Evita reír dada la ocurrencia y sentencia —Deja sin seguro.
—¡De ninguna manera! —exclamo arrugando el ceño.
—¡Pierde cuidado, cariño; éste salvaje sabe comportarse! —enfatiza igualando mi timbre vocal. Un timbre estruendoso que se podría escuchar con claridad en la planta inferior—. Lo digo por Meredith. Ella subirá con las píldoras a la hora recetada —el sonido del clic en la cerradura indica mi exitoso aislamiento y aliviada, apoyo mi frente en la superficie fría—. A las nueve voy por ti. Asegúrate de vestir prendas frescas, pronosticaron una noche calurosa. —es lo último que le oigo decir.
Convenciéndome de que se fue doy cortos pasos, y me planto en el medio de la recámara.
Me urge un aseo, descanso, y empezar a recuperar energías.
Quiero bañarme y reposar; reposar largas horas en una cama que no sea la incómoda del hospital. Quiero cepillarme los dientes; perfumarme; ponerle loción humectante a mis piernas de piel reseca.

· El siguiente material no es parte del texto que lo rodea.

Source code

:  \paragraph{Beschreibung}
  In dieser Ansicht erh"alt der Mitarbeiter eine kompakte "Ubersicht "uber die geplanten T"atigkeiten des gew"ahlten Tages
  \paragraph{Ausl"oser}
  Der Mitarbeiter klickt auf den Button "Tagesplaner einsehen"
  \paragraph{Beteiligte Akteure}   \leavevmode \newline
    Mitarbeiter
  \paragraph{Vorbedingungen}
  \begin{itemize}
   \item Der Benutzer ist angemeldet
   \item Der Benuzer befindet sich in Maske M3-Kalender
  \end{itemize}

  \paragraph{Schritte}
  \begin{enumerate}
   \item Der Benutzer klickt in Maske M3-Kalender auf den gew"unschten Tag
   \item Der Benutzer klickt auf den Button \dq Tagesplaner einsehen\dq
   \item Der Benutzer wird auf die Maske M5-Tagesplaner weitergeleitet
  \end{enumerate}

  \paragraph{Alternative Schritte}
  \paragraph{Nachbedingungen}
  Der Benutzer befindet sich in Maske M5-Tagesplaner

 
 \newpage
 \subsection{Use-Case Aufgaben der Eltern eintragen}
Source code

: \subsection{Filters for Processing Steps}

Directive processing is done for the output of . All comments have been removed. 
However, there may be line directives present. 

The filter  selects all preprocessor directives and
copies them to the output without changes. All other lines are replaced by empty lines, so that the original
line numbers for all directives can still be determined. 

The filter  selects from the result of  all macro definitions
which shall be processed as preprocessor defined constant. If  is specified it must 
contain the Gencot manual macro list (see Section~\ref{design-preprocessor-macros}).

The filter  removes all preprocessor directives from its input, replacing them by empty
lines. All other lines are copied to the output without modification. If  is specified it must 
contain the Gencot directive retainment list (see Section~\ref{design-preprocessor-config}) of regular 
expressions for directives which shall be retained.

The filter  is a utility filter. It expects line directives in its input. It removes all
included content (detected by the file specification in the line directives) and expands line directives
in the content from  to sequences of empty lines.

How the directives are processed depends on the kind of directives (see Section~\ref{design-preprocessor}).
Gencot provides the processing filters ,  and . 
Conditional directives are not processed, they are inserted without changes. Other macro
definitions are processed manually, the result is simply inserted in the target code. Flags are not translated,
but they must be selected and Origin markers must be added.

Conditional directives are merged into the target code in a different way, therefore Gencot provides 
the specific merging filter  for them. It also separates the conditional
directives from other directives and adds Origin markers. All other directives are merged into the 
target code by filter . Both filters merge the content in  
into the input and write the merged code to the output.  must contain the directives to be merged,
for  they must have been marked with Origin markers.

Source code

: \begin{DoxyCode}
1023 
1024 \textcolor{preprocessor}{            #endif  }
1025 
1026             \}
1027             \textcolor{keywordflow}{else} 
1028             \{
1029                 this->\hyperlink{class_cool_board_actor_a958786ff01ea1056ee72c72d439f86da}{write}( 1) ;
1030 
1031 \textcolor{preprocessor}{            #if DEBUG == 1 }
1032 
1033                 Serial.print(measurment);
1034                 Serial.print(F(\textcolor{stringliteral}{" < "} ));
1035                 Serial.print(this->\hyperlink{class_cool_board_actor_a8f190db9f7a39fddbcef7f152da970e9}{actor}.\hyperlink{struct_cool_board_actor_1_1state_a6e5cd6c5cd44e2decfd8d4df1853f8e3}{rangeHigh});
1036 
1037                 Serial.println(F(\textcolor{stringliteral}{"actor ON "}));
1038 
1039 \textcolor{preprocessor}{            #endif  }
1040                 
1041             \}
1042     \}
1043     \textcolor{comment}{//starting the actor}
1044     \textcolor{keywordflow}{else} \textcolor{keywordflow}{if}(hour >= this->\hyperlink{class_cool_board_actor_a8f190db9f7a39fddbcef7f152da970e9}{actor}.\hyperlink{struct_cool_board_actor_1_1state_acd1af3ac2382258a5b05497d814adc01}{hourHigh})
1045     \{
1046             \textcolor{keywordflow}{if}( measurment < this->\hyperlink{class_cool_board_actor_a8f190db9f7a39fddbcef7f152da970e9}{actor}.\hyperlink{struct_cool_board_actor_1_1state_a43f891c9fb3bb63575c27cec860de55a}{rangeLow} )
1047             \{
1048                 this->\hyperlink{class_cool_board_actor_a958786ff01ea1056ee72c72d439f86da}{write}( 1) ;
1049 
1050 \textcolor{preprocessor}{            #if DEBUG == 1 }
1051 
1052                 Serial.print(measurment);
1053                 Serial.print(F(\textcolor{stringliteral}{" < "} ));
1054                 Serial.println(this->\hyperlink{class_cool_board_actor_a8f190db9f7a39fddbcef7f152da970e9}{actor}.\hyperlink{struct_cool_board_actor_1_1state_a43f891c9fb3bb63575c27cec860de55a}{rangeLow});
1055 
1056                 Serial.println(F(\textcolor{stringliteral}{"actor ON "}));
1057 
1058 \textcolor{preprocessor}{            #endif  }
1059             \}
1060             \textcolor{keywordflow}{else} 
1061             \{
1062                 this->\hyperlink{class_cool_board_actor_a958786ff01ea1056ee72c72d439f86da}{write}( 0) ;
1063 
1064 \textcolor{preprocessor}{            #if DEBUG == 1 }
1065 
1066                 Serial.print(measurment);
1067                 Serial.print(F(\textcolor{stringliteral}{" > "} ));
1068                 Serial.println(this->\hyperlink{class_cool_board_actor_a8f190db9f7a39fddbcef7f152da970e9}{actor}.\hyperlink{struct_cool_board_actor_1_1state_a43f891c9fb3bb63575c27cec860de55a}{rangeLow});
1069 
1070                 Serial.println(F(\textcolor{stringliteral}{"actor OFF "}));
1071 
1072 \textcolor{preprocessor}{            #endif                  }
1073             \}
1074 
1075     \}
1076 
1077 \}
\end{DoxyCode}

Quiero hacer tantas cosas en cuestión de minutos, que se me olvidó lo más importante: no tengo ropa.
Observo a detalle la habitación y mis ojos se centran en el armario de madera barnizada. Una madera color caramelo tan brillante, que hipnotiza.
Me aproximo al mobiliario y suplicando a Dios que aparezcan prendas por arte de magia, tomo la manija de uno de los cajones y tironeo hasta que cede. Hasta que unos cuántos conjuntos de lencería se vislumbran delante de mis retinas.